**Work to complete:** Would you write out the entries below word for word, omitting the pictures?

[Input records — start]

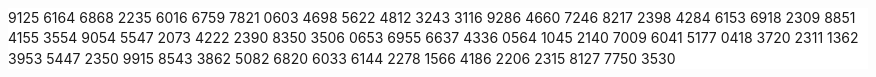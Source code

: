 9125
6164
6868
2235
6016
6759
7821
0603
4698
5622
4812
3243
3116
9286
4660
7246
8217
2398
4284
6153
6918
2309
8851
4155
3554
9054
5547
2073
4222
2390
8350
3506
0653
6955
6637
4336
0564
1045
2140
7009
6041
5177
0418
3720
2311
1362
3953
5447
2350
9915
8543
3862
5082
6820
6033
6144
2278
1566
4186
2206
2315
8127
7750
3530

[Input records — finish]

**Reply to the task:**
Source code

: 9125
6164
6868
2235
6016
6759
7821
0603
4698
5622
4812
3243
3116
9286
4660
7246
8217
2398
4284
6153
6918
2309
8851
4155
3554
9054
5547
2073
4222
2390
8350
3506
0653
6955
6637
4336
0564
1045
2140
7009
6041
5177
0418
3720
2311
1362
3953
5447
2350
9915
8543
3862
5082
6820
6033
6144
2278
1566
4186
2206
2315
8127
7750
3530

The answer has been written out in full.